#### [How to complete this task]
Could you repeat, word for word, only the lines from the one containing "bip_39_word_new_line_4 | stem" through the final line of the records below?

════════

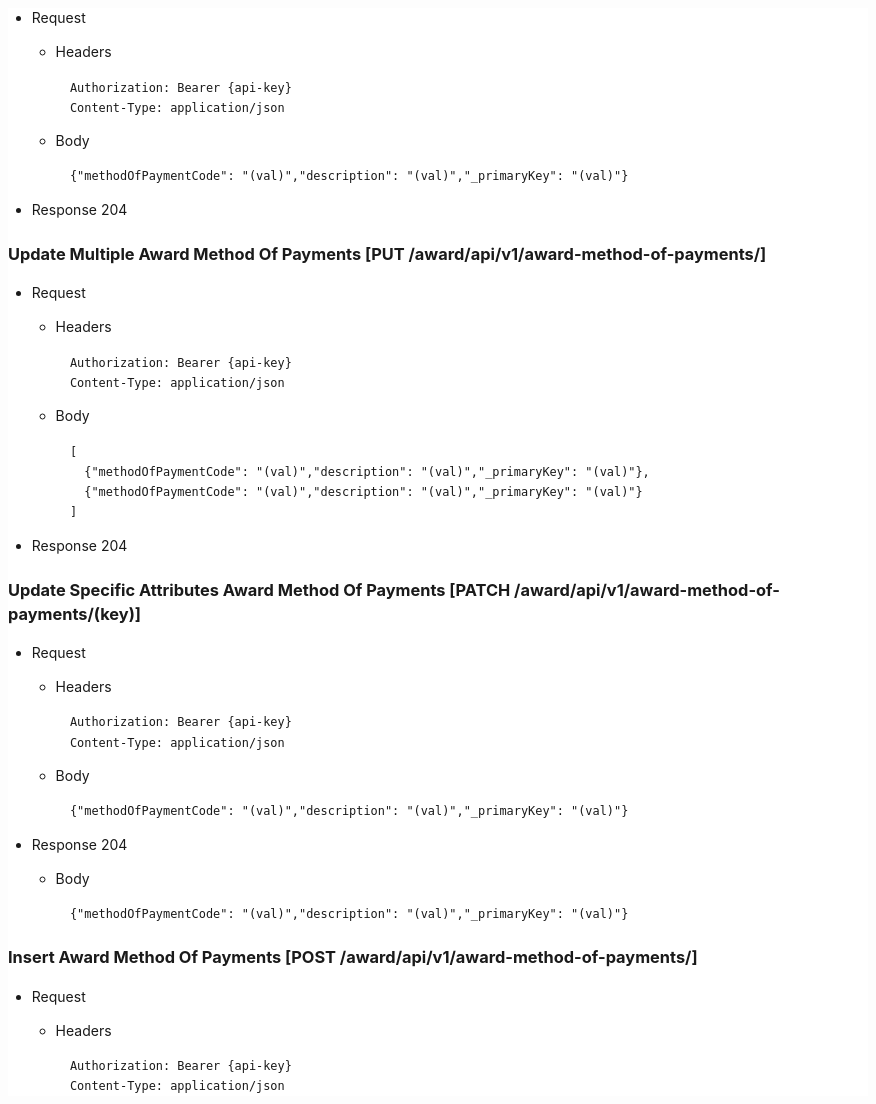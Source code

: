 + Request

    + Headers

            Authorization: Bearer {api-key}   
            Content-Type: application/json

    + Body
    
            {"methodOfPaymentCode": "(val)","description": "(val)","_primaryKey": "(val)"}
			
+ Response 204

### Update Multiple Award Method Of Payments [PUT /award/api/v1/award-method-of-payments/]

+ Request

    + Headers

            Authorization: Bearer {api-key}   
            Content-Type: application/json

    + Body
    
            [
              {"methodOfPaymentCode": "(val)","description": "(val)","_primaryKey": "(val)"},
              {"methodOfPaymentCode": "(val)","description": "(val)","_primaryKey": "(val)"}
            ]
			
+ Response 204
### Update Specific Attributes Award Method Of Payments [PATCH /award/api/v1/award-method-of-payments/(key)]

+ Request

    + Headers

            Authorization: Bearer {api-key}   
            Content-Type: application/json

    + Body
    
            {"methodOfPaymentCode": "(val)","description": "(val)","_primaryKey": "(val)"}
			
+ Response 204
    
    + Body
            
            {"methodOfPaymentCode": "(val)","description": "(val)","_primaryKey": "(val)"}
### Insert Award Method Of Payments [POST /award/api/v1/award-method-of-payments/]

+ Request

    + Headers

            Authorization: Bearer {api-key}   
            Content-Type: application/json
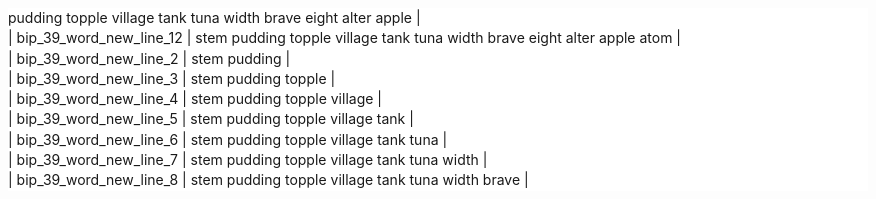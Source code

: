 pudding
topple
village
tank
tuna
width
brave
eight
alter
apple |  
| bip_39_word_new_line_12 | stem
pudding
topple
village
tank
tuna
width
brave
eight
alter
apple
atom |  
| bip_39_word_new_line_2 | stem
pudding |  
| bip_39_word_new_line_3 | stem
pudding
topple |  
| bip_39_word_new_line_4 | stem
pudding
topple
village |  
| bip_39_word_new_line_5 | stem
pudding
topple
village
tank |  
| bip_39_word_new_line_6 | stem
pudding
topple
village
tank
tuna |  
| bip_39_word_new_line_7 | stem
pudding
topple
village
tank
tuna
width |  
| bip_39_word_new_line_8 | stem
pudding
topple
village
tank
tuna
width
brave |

════════

#### [Exercise response]
| bip_39_word_new_line_4 | stem
pudding
topple
village |  
| bip_39_word_new_line_5 | stem
pudding
topple
village
tank |  
| bip_39_word_new_line_6 | stem
pudding
topple
village
tank
tuna |  
| bip_39_word_new_line_7 | stem
pudding
topple
village
tank
tuna
width |  
| bip_39_word_new_line_8 | stem
pudding
topple
village
tank
tuna
width
brave |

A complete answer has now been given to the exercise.